Records supplied:
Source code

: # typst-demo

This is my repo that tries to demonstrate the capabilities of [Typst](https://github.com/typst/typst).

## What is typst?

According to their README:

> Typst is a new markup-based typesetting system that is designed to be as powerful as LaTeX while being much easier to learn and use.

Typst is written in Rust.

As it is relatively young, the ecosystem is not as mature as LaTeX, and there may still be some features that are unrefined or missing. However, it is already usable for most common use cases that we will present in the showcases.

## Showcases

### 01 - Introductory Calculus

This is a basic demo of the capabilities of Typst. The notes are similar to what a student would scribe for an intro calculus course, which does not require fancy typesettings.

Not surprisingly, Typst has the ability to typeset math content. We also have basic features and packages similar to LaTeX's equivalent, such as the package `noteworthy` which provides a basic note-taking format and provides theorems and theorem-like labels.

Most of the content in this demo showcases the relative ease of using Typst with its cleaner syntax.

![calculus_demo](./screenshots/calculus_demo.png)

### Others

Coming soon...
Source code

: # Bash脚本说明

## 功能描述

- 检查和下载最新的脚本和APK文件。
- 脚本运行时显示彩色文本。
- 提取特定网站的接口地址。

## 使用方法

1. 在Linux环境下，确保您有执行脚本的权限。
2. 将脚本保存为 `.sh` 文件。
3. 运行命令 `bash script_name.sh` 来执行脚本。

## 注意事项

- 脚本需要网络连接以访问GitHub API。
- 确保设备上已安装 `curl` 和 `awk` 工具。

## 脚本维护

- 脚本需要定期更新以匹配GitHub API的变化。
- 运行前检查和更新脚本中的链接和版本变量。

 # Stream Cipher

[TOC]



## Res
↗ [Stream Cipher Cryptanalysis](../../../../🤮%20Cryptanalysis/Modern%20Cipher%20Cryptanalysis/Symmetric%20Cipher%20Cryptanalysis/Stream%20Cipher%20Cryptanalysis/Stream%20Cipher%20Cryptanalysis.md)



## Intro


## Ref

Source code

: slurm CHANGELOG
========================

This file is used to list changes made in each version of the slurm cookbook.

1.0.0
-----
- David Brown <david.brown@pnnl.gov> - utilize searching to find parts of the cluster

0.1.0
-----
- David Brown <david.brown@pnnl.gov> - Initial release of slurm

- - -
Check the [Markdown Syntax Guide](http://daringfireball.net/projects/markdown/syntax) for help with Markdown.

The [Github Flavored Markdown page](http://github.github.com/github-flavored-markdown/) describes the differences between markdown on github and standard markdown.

Problem to solve: Please copy the material exactly, line for line.

Response box:
Source code

: # typst-demo

This is my repo that tries to demonstrate the capabilities of [Typst](https://github.com/typst/typst).

## What is typst?

According to their README:

> Typst is a new markup-based typesetting system that is designed to be as powerful as LaTeX while being much easier to learn and use.

Typst is written in Rust.

As it is relatively young, the ecosystem is not as mature as LaTeX, and there may still be some features that are unrefined or missing. However, it is already usable for most common use cases that we will present in the showcases.

## Showcases

### 01 - Introductory Calculus

This is a basic demo of the capabilities of Typst. The notes are similar to what a student would scribe for an intro calculus course, which does not require fancy typesettings.

Not surprisingly, Typst has the ability to typeset math content. We also have basic features and packages similar to LaTeX's equivalent, such as the package `noteworthy` which provides a basic note-taking format and provides theorems and theorem-like labels.

Most of the content in this demo showcases the relative ease of using Typst with its cleaner syntax.

![calculus_demo](./screenshots/calculus_demo.png)

### Others

Coming soon...
Source code

: # Bash脚本说明

## 功能描述

- 检查和下载最新的脚本和APK文件。
- 脚本运行时显示彩色文本。
- 提取特定网站的接口地址。

## 使用方法

1. 在Linux环境下，确保您有执行脚本的权限。
2. 将脚本保存为 `.sh` 文件。
3. 运行命令 `bash script_name.sh` 来执行脚本。

## 注意事项

- 脚本需要网络连接以访问GitHub API。
- 确保设备上已安装 `curl` 和 `awk` 工具。

## 脚本维护

- 脚本需要定期更新以匹配GitHub API的变化。
- 运行前检查和更新脚本中的链接和版本变量。

 # Stream Cipher

[TOC]



## Res
↗ [Stream Cipher Cryptanalysis](../../../../🤮%20Cryptanalysis/Modern%20Cipher%20Cryptanalysis/Symmetric%20Cipher%20Cryptanalysis/Stream%20Cipher%20Cryptanalysis/Stream%20Cipher%20Cryptanalysis.md)



## Intro


## Ref

Source code

: slurm CHANGELOG
========================

This file is used to list changes made in each version of the slurm cookbook.

1.0.0
-----
- David Brown <david.brown@pnnl.gov> - utilize searching to find parts of the cluster

0.1.0
-----
- David Brown <david.brown@pnnl.gov> - Initial release of slurm

- - -
Check the [Markdown Syntax Guide](http://daringfireball.net/projects/markdown/syntax) for help with Markdown.

The [Github Flavored Markdown page](http://github.github.com/github-flavored-markdown/) describes the differences between markdown on github and standard markdown.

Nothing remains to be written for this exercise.